++++ Dataset entries ++++

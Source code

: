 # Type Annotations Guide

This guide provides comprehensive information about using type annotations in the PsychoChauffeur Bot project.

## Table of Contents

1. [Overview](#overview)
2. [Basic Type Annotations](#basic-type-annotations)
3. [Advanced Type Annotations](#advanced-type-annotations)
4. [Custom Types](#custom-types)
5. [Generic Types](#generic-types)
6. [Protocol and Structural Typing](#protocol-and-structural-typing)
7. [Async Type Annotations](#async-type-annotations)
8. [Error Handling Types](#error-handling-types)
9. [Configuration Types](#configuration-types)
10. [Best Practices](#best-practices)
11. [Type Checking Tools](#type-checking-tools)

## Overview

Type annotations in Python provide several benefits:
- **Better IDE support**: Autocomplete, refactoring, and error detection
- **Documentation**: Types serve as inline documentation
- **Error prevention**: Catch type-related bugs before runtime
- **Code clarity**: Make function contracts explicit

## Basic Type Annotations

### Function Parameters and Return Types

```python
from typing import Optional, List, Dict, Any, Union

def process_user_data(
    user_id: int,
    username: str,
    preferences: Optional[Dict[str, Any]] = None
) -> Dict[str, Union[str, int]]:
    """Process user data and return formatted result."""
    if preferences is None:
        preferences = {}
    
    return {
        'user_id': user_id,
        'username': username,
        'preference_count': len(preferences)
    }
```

++++
++++ Dataset entries ++++

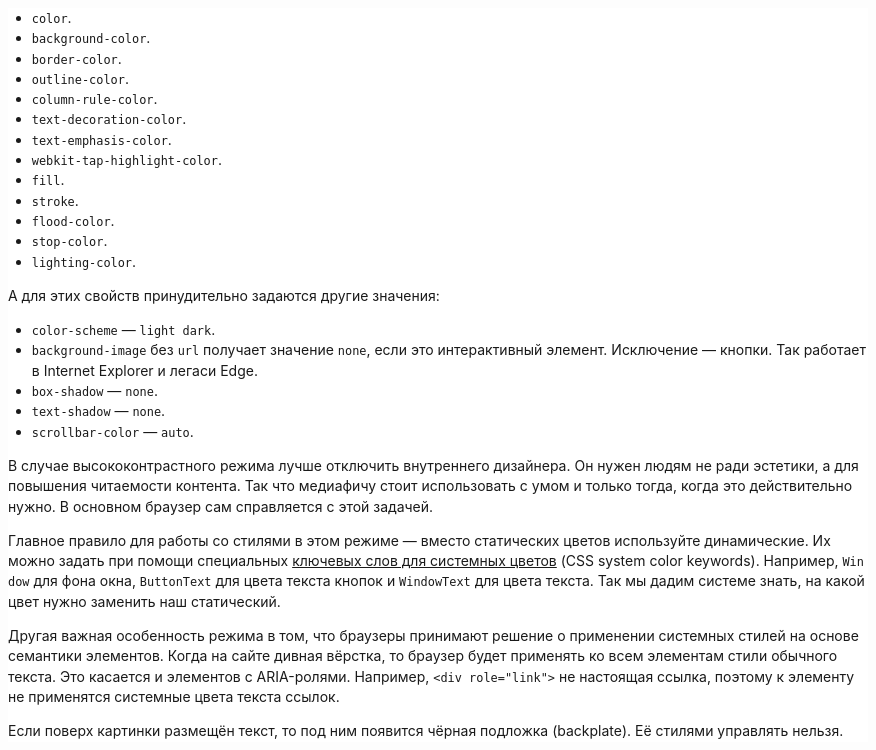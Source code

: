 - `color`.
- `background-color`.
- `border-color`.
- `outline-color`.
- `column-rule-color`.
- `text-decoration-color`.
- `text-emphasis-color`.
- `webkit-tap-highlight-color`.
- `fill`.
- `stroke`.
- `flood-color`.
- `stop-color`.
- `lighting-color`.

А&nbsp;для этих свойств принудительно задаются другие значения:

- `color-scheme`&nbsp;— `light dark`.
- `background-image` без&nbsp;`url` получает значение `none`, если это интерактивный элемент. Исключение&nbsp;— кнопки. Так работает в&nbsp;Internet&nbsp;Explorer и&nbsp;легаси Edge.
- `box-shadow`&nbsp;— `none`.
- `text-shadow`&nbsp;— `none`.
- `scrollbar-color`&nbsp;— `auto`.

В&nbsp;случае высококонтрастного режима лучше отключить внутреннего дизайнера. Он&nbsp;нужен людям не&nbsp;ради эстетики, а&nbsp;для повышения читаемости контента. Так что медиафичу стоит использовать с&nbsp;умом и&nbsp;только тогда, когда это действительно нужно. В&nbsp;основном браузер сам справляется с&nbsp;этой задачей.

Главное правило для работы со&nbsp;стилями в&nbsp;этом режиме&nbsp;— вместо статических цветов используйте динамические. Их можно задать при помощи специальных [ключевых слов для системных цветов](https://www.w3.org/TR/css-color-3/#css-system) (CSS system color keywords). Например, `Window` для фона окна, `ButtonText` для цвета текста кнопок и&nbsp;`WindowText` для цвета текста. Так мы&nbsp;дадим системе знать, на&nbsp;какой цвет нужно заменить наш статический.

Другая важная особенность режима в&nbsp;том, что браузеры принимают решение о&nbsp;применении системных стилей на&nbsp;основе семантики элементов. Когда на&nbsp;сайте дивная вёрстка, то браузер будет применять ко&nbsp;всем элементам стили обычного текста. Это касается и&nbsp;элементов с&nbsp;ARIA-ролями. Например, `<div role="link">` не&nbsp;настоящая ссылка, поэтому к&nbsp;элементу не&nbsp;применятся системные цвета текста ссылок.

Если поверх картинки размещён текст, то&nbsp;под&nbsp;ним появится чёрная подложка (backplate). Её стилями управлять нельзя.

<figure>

++++
++++ Dataset entries ++++

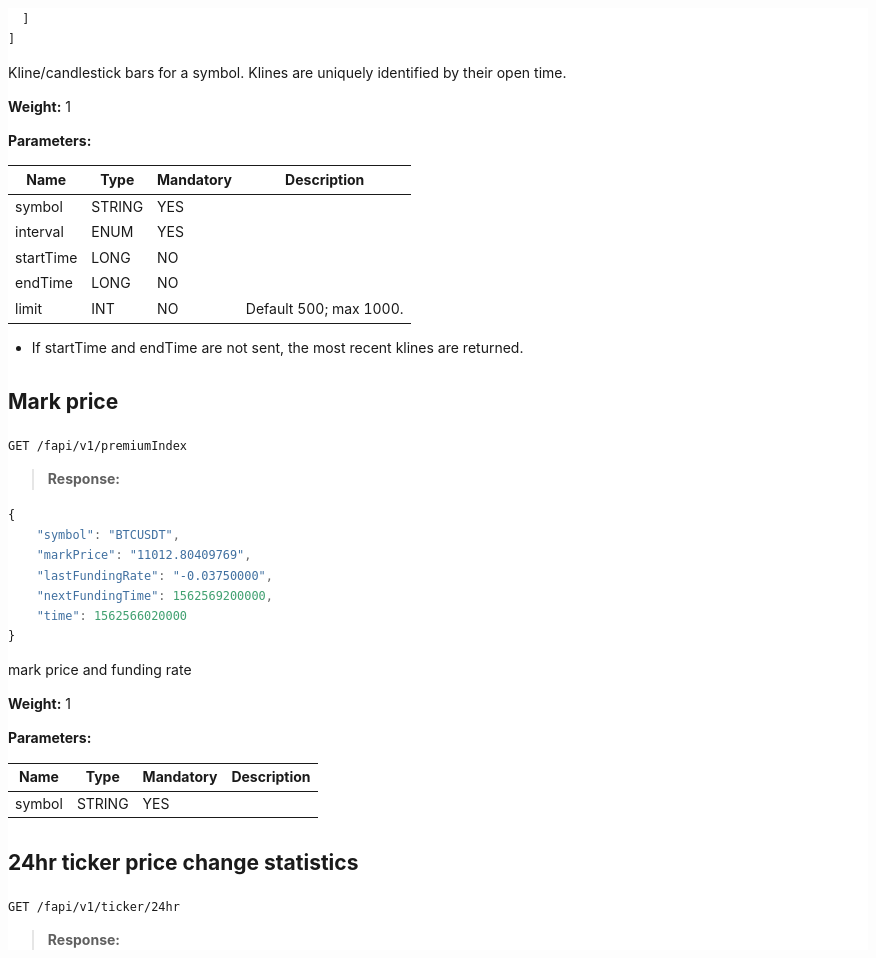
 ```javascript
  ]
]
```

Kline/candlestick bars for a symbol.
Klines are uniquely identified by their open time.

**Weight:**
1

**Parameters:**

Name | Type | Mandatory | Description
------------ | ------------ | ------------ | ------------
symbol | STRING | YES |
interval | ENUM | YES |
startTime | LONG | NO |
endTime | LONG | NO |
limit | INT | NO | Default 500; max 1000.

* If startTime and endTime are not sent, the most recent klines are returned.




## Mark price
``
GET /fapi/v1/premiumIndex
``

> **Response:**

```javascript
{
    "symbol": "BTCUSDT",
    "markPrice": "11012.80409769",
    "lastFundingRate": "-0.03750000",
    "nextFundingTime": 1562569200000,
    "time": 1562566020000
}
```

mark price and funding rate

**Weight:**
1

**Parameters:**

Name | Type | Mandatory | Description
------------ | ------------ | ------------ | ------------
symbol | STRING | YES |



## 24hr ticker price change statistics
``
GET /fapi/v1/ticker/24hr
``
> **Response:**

++++

**What to work on**
How many lines of the entries contain "ticker"? Answer with a number alone.

**Solution to the exercise**
2